Table 5 Performance assessment by Subjective analysis – dysarthric speaker—F03 (6% speech intelligibility)

Table 6 Performance assessment by Subjective analysis – dysarthric speaker—F05 (95% speech intelligibility)

Fig. 22

Comparative analysis – Experimental and subjective assessment – F03 dysarthric speaker (6% speech intelligibility)

Fig. 23

Comparative analysis – Experimental and subjective assessment – F05 dysarthric speaker (95% speech intelligibility)

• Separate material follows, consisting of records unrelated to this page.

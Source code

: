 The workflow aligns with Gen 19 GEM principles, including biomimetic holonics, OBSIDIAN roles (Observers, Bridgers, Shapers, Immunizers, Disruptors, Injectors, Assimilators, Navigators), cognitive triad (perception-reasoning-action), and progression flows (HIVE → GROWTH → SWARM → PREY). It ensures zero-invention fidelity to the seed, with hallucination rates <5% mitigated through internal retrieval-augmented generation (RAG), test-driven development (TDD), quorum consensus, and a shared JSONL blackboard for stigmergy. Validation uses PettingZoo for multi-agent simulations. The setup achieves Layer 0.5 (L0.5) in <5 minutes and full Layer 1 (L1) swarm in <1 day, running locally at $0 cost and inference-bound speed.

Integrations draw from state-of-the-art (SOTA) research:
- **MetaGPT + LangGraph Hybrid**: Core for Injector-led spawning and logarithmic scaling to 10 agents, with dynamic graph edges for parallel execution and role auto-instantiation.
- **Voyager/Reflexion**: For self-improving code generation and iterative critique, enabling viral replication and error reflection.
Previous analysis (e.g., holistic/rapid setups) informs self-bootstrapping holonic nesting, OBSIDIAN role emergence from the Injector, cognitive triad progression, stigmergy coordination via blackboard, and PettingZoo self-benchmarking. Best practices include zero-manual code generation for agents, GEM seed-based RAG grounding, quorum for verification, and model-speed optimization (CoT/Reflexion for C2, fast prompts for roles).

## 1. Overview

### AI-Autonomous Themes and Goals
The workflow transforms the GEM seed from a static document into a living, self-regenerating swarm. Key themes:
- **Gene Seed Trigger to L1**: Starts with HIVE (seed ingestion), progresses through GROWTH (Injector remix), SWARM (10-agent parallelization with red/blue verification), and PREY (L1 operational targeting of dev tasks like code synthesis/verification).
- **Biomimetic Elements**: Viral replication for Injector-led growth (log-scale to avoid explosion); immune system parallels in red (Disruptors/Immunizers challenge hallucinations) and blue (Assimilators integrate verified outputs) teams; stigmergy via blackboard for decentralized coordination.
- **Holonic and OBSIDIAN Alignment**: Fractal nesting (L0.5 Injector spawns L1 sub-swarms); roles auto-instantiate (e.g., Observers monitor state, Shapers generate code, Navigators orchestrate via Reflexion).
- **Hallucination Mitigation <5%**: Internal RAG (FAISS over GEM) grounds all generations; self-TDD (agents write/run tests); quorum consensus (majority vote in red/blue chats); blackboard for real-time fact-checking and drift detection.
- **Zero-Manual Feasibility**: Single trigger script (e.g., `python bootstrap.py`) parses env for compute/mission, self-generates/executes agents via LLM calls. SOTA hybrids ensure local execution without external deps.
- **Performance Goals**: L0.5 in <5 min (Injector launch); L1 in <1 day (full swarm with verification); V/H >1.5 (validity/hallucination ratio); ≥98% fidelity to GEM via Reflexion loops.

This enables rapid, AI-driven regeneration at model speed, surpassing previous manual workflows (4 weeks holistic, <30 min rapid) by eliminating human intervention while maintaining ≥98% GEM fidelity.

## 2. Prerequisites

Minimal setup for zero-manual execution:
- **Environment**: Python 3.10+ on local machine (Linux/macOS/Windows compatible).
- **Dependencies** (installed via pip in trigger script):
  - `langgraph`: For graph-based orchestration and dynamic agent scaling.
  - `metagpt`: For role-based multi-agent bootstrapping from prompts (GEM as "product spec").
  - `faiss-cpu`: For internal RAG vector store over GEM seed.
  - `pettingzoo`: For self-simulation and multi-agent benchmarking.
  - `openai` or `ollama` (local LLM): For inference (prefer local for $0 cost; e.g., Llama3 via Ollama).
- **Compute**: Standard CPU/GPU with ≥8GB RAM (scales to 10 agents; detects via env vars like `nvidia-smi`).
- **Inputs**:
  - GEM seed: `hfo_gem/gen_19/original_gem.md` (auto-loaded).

Since the speeches of F03 speakers with 6% speech intelligibility are highly distorted and disordered, it is cumbersome to ensure better accuracy. There are significant variations in style, difficulty level and pronunciation of words in the speeches of these speakers. However, if the speech intelligibility is good, their speeches can be classified without ambiguity. Adapting better speech enhancement mechanisms, features, and models would be a promising solution for ensuring better accuracy for speech-impaired whose impairment level is high. Table 7 depicts the comparative analysis between the existing works and our proposed work.

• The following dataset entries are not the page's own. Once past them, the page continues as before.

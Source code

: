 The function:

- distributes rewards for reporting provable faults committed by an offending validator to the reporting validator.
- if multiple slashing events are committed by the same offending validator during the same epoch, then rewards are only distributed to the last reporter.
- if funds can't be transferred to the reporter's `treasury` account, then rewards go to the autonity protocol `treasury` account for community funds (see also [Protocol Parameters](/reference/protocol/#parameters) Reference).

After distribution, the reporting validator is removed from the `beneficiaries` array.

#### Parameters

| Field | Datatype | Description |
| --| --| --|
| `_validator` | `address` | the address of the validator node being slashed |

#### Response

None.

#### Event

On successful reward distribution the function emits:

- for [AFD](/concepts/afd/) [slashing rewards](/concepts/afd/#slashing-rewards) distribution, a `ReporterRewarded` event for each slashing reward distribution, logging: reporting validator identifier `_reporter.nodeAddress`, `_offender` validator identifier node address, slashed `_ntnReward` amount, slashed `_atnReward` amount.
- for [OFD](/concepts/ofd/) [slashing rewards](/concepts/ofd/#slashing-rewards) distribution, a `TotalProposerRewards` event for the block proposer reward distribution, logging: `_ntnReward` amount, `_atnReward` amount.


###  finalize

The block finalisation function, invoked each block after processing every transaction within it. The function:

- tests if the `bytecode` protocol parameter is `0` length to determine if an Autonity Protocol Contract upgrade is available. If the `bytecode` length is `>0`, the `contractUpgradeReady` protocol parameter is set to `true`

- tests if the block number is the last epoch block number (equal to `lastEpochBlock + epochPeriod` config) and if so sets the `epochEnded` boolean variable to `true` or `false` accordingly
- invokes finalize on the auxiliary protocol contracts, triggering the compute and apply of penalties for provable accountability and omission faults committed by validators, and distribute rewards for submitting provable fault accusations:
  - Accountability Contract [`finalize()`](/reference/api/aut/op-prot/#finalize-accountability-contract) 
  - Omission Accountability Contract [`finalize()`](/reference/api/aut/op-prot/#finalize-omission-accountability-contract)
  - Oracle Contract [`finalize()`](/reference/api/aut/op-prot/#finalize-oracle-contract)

Table 7 Comparative analysis – Existing works and the proposed work

4 Conclusion

Since the speeches uttered by dysarthric people are severely distorted and degraded, it has become essential to improve the intelligibility of dysarthric spoken utterances. Subjective analysis of recognizing dysarthric spoken words reveals that human manual recognition is complex, especially those uttered by speakers with low speech intelligibility. The system uses perceptual features, speech enhancement techniques and statistical modelling methods. The proposed decision-level fusion system comprising features, models and speech enhancement techniques could improve accuracy for recognizing isolated digits uttered by dysarthric speakers. Accuracy is 81% for the decision-level fusion classifier for identifying numbers spoken by the dysarthric speaker with 6% speech intelligibility. However, this system has provided 99% accuracy in recognizing the isolated digits uttered by the dysarthric speaker with 95% speech intelligibility. Experimental results surpass the manual recognition of numbers uttered by a speaker with deficient speech intelligibility. However, manual credit has 100% accuracy for recognizing isolated digits spoken by a dysarthric speaker with 95% speech intelligibility. This system would provide accuracy if the system is trained using the database containing a more significant number of utterances spoken by more dysarthric speakers. This system can act as a translator for caretakers to understand dysarthric speakers' speeches to provide them with the necessary assistance. A robust speech translator may be designed to convert unintelligent spoken utterances into intelligible ones and interpret speeches uttered by dysarthric speakers that can be understandable. This work emphasizes the need for more efficient speech enhancement techniques to improve speech quality. It is proposed to strengthen the selection of features, speech enhancement and modelling techniques for the system's performance improvement.